Plotly:如何为具有完全不同数据和布局的图形制作一个 plotly 下拉菜单?

Plotly: How to make a plotly dropdown menu for figures with wholly different data and layouts?

我正在尝试制作一个带有下拉菜单的交互式绘图,该菜单从一系列完全不相关的图形中进行选择(即依赖于不同数据结构且布局非常不同的绘图)。我见过的所有下拉菜单示例都基于一组数据或多个数据集,但使用相对简单的绘图布局。这不适用于我试图合并数十个具有非常不同的布局和基础数据的图的情况。下面是我试图合并的图的一个工作示例。每个地块的布局都非常不同:

import plotly.graph_objs as go
import plotly.express as px
import pandas as pd

# Prep some fake data for a bar graph
df1 = pd.DataFrame(dict(
    bar_y = ['Bar1', 'Bar2'],
    bar_x = [2,3],
    bar_z = [1,2]
))

# Make bar graph
fig1 = px.bar(df1, 
              x="bar_x", 
              y='bar_y',
              color='bar_z',
              orientation='h',
)    

# Add layout attributes
fig1.update_layout(
    xaxis_title="<b> Bar graph title <b>",
    yaxis_title="<b> Bar x axis <b>",
    legend_title="<b> Bar y axis <b>",        
    xaxis = dict(
        showgrid=True,
        ticks="",
        showline = False,
        gridcolor = 'white'
    )
)       

# Prep some fake data for a line graph
df2 = pd.DataFrame(dict(
    line_y = [3,2,1, 1,2,3],
    line_x = [1,2,3,1,2,3],
    line_group = ['line1','line1','line1','line2','line2','line2']
))

# Make an ugly line graph
fig2 = px.line(
    df2,
    x= 'line_x',
    y= 'line_y',
    color = 'line_group'
)

# Add a number of layout attributes that are distinct from those above
fig2.update_layout(
    shapes=[dict(
      type= 'line',
      fillcolor = 'black',
      line_width=2,
      yref= 'y', y0= 0, y1= 0,
      xref= 'x', x0= 1, x1= 3,
    )],
    xaxis_title="<b> Line graph title <b>",
    yaxis_title="<b> Line x axis <b>",
    legend_title="<b> Line y axis <b>",
    template='simple_white',
    hoverlabel=dict(bgcolor="white")
)


# Create a dropdown menu. Below is close to what I'd like to do, but the data statements are not working correctly and the shape in fig2 is causing problems...
fig3 = go.Figure()
fig3.update_layout(
    updatemenus=[
        dict(
            active=0,
            buttons=list([
                dict(label="Bar Graph",
                     method="update",
                     args=[fig1.to_dict()['data'],
                           fig1.to_dict()['layout']]
                    ),
                dict(label="Line Graph",
                     method="update",
                     args=[fig2.to_dict()['data'],
                           fig2.to_dict()['layout']]
                    ),
        ]))
    ]                           
)

看来我几乎能够根据每个原始图形的布局正确更新每个下拉组成图的布局。但是,是否可以通过这种方法更新数据 还有吗?
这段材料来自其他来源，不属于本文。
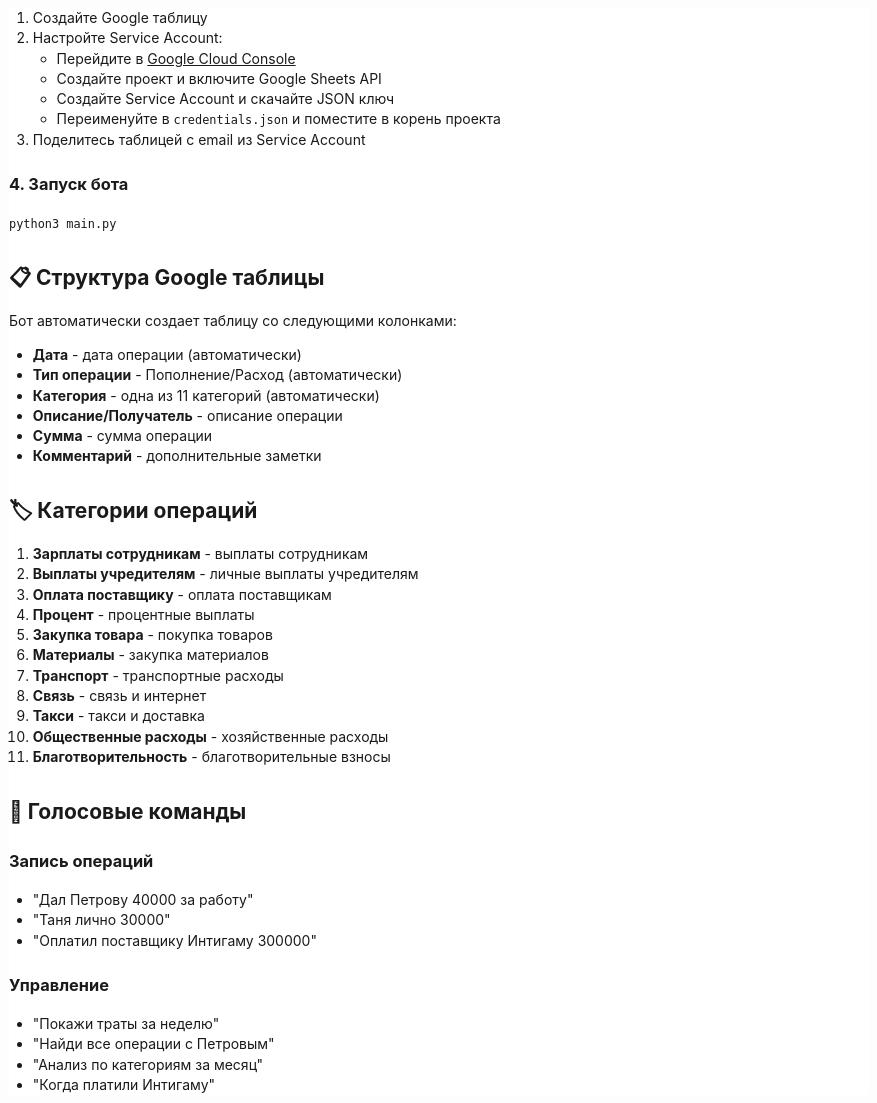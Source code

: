 1. Создайте Google таблицу
2. Настройте Service Account:
   - Перейдите в [Google Cloud Console](https://console.cloud.google.com/)
   - Создайте проект и включите Google Sheets API
   - Создайте Service Account и скачайте JSON ключ
   - Переименуйте в `credentials.json` и поместите в корень проекта
3. Поделитесь таблицей с email из Service Account

### 4. Запуск бота

```bash
python3 main.py
```

## 📋 Структура Google таблицы

Бот автоматически создает таблицу со следующими колонками:
- **Дата** - дата операции (автоматически)
- **Тип операции** - Пополнение/Расход (автоматически)
- **Категория** - одна из 11 категорий (автоматически)
- **Описание/Получатель** - описание операции
- **Сумма** - сумма операции
- **Комментарий** - дополнительные заметки

## 🏷️ Категории операций

1. **Зарплаты сотрудникам** - выплаты сотрудникам
2. **Выплаты учредителям** - личные выплаты учредителям
3. **Оплата поставщику** - оплата поставщикам
4. **Процент** - процентные выплаты
5. **Закупка товара** - покупка товаров
6. **Материалы** - закупка материалов
7. **Транспорт** - транспортные расходы
8. **Связь** - связь и интернет
9. **Такси** - такси и доставка
10. **Общественные расходы** - хозяйственные расходы
11. **Благотворительность** - благотворительные взносы

## 🎤 Голосовые команды

### Запись операций
- "Дал Петрову 40000 за работу"
- "Таня лично 30000"
- "Оплатил поставщику Интигаму 300000"

### Управление
- "Покажи траты за неделю"
- "Найди все операции с Петровым"
- "Анализ по категориям за месяц"
- "Когда платили Интигаму"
我可能在这里完全漏掉了要点。在这种情况下,释放 Dash 应用程序也可能有点矫枉过正。但我想向您展示以下设置如何使您能够使用 dcc.Dropdown() return 完全不同的图形对象。下面的代码片段将生成以下应用程序:

如果你现在 select fig2,你会得到这个:

如果这是您可以使用的东西,我们可以讨论更多细节。此外,带有非常宽的下拉按钮的设计诚然不是最漂亮的设计,但我认为设计不是这里的主要设计 objective。

完整代码:

import dash
import dash_core_components as dcc
import dash_html_components as html
import pandas as pd
import plotly.graph_objs as go
from dash.dependencies import Input, Output
import numpy as np
from plotly.subplots import make_subplots
import plotly.express as px

# Prep some fake data for a bar graph
df1 = pd.DataFrame(dict(
    bar_y = ['Bar1', 'Bar2'],
    bar_x = [2,3],
    bar_z = [1,2]
))

# Make bar graph
fig1 = px.bar(df1, 
              x="bar_x", 
              y='bar_y',
              color='bar_z',
              orientation='h',
)    

# Add layout attributes
fig1.update_layout(
    xaxis_title="<b> Bar graph title <b>",
    yaxis_title="<b> Bar x axis <b>",
    legend_title="<b> Bar y axis <b>",        
    xaxis = dict(
        showgrid=True,
        ticks="",
        showline = False,
        gridcolor = 'white'
    )
)       

# Prep some fake data for a line graph
df2 = pd.DataFrame(dict(
    line_y = [3,2,1, 1,2,3],
    line_x = [1,2,3,1,2,3],
    line_group = ['line1','line1','line1','line2','line2','line2']
))

# Make an ugly line graph
fig2 = px.line(
    df2,
    x= 'line_x',
    y= 'line_y',
    color = 'line_group'
)

# Add a number of layout attributes that are distinct from those above
fig2.update_layout(
    shapes=[dict(
      type= 'line',
      fillcolor = 'black',
      line_width=2,
      yref= 'y', y0= 0, y1= 0,
      xref= 'x', x0= 1, x1= 3,
    )],
    xaxis_title="<b> Line graph title <b>",
    yaxis_title="<b> Line x axis <b>",
    legend_title="<b> Line y axis <b>",
    template='simple_white',
    hoverlabel=dict(bgcolor="white")
)

# app = JupyterDash(__name__)
app = dash.Dash()
figs = ['fig1', 'fig2']

app.layout = html.Div([
    html.Div([
        dcc.Graph(id='plot'),

        html.Div([
            dcc.Dropdown(
                id='variables',
                options=[{'label': i, 'value': i} for i in figs],
                value=figs[0]
            )
        ])
    ])
])

@app.callback(
    Output('plot', 'figure'),
    [Input('variables', 'value')])

def update_graph(fig_name):

    if fig_name == 'fig1':
#         fig=go.Figure(go.Scatter(x=[1,2,3], y = [3,2,1]))
        return fig1


    if fig_name == 'fig2':
#         fig=go.Figure(go.Bar(x=[1,2,3], y = [3,2,1]))
        return fig2
        
# app.run_server(mode='external', debug=True)
app.run_server(debug=True,
           use_reloader=False # Turn off reloader if inside Jupyter
          )